DWD data detail layer

Features:

Provide source detail data for DW layer, provide long-term precipitation of business system detail data, and provide historical data support for future expansion of analysis requirements.

Modeling methods and principles:

The data model is consistent with the ODS layer, no cleaning conversion processing, additional data business date fields can be added to support data rerunning, tables can be divided by year, month and day, and merge processing can be done with incremental ODS layer data and previous day DWD related tables.

DW (BBAMA S) data aggregation layer

Features:

Provide fine-grained data for DW and ST layers and refine them into DWB and DWS

DWB is converted according to DWD detail data, such as dimension transfer agent key, ID card cleaning, clear source of member registration, field merging, null value processing, dirty data processing, IP clear conversion, account balance cleaning, fund source cleaning, etc.

DWS is a high-granularity summary aggregation based on DWB layer data by each dimension ID, such as by transaction source and transaction type.

Modeling methods and principles:

Aggregate, aggregate and add derivative facts

Associated with the fact table of other topics, the DW layer may cross the topic domain

DWB maintains low granularity summary processing data, while DWS maintains high granularity summary data.

The data model may adopt anti-paradigm design, merge information, and so on.

Data Market (data Mart) layer

Features:

It can be some wide tables. According to the DW layer data, some fact fields that need to be queried are summarized and stored as separate columns according to various dimensions or a combination of multiple dimensions.

Meet some specific query and data mining applications

Apply bazaar data storage

Modeling methods and principles:

Minimize computation during data access (optimized retrieval)

Dimensional modeling, star model

Sub-table storage

ST data Application layer (ADS layer)

Features:

ST level applications and analysis requirements to users, including front-end reports, analysis charts, KPI, dashboards, OLAP, thematic analysis, etc., for end-result users

Suitable for OLAP, report model, such as ROLAP,MOLAP

Online transaction processing OLTP, online analytical processing OLAP.

OLTP is the main application of traditional relational database, which mainly deals with basic and daily transactions, such as bank transactions.

OLAP is the main application of data warehouse system, supporting complex analysis operations, focusing on decision support, and providing intuitive and easy-to-understand query results.

The users of online analytical processing are professional analysts and management decision-makers in the enterprise. when they analyze the data of business operation, it is a natural mode of thinking to examine the measurement indicators of the business from different angles.

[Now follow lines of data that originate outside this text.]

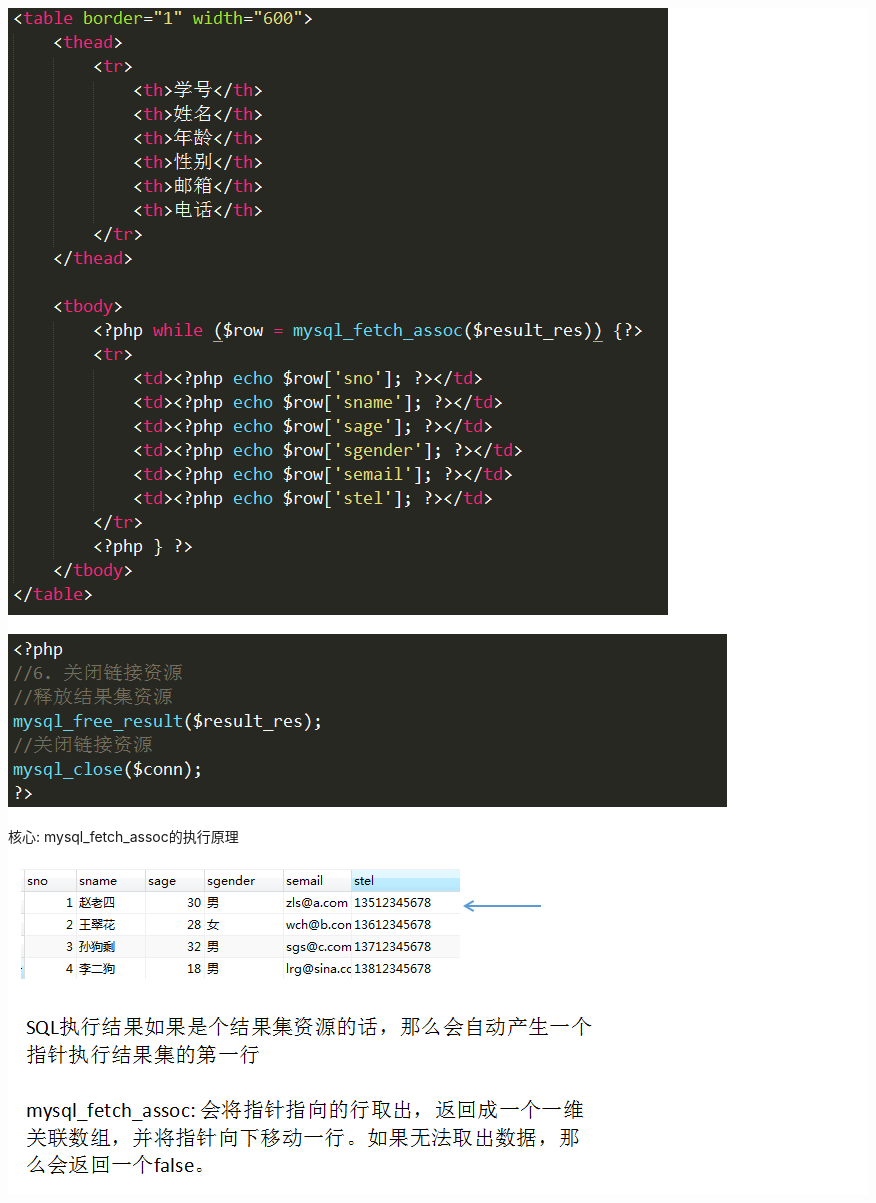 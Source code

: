![1534302540798](assets/1534302540798.png)

![1534302553169](assets/1534302553169.png)



核心: mysql_fetch_assoc的执行原理

![1534302580309](assets/1534302580309.png) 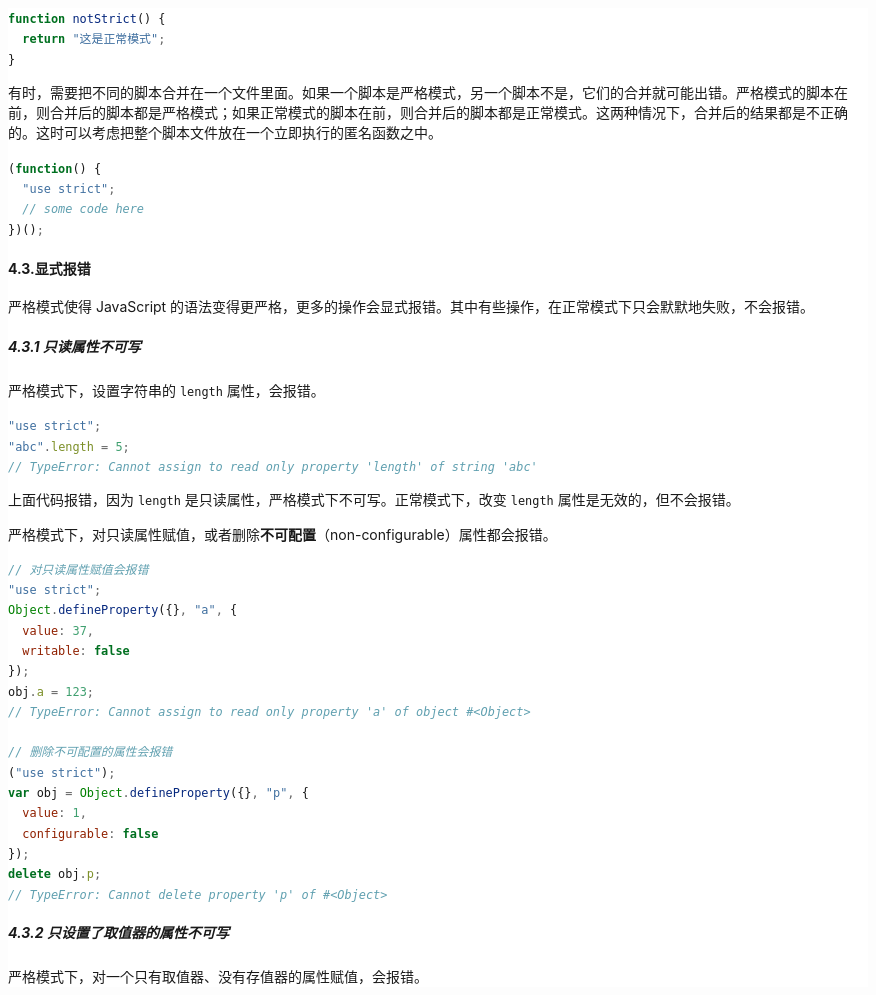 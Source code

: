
 ```javascript
function notStrict() {
  return "这是正常模式";
}
```

有时，需要把不同的脚本合并在一个文件里面。如果一个脚本是严格模式，另一个脚本不是，它们的合并就可能出错。严格模式的脚本在前，则合并后的脚本都是严格模式；如果正常模式的脚本在前，则合并后的脚本都是正常模式。这两种情况下，合并后的结果都是不正确的。这时可以考虑把整个脚本文件放在一个立即执行的匿名函数之中。

```javascript
(function() {
  "use strict";
  // some code here
})();
```

#### 4.3.显式报错

严格模式使得 JavaScript 的语法变得更严格，更多的操作会显式报错。其中有些操作，在正常模式下只会默默地失败，不会报错。

##### 4.3.1 只读属性不可写

严格模式下，设置字符串的 `length` 属性，会报错。

```javascript
"use strict";
"abc".length = 5;
// TypeError: Cannot assign to read only property 'length' of string 'abc'
```

上面代码报错，因为 `length` 是只读属性，严格模式下不可写。正常模式下，改变 `length` 属性是无效的，但不会报错。

严格模式下，对只读属性赋值，或者删除**不可配置**（non-configurable）属性都会报错。

```javascript
// 对只读属性赋值会报错
"use strict";
Object.defineProperty({}, "a", {
  value: 37,
  writable: false
});
obj.a = 123;
// TypeError: Cannot assign to read only property 'a' of object #<Object>

// 删除不可配置的属性会报错
("use strict");
var obj = Object.defineProperty({}, "p", {
  value: 1,
  configurable: false
});
delete obj.p;
// TypeError: Cannot delete property 'p' of #<Object>
```

##### 4.3.2 只设置了取值器的属性不可写

严格模式下，对一个只有取值器、没有存值器的属性赋值，会报错。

For example, the analysis of sales data may take into account many factors, such as time period, product category, distribution channel, geographical distribution, customer base and so on.

According to the coarse-grained fact table after aggregation and statistics in the DW layer

Modeling methods and principles:

Keep the amount of data small

Dimensional modeling, star model

Each dimension surrogate key + measure

Added data business date field to support data rerun

Undivided table storage

At this point, the study on "how to master the hierarchical architecture of data warehouse" is over. I hope to be able to solve your doubts. The collocation of theory and practice can better help you learn, go and try it! If you want to continue to learn more related knowledge, please continue to follow the website, the editor will continue to work hard to bring you more practical articles!

Welcome to subscribe "Shulou Technology Information " to get latest news, interesting things and hot topics in the IT industry, and controls the hottest and latest Internet news, technology news and IT industry trends.

*The comments in the above article only represent the author's personal views and do not represent the views and positions of this website. If you have more insights, please feel free to contribute and share.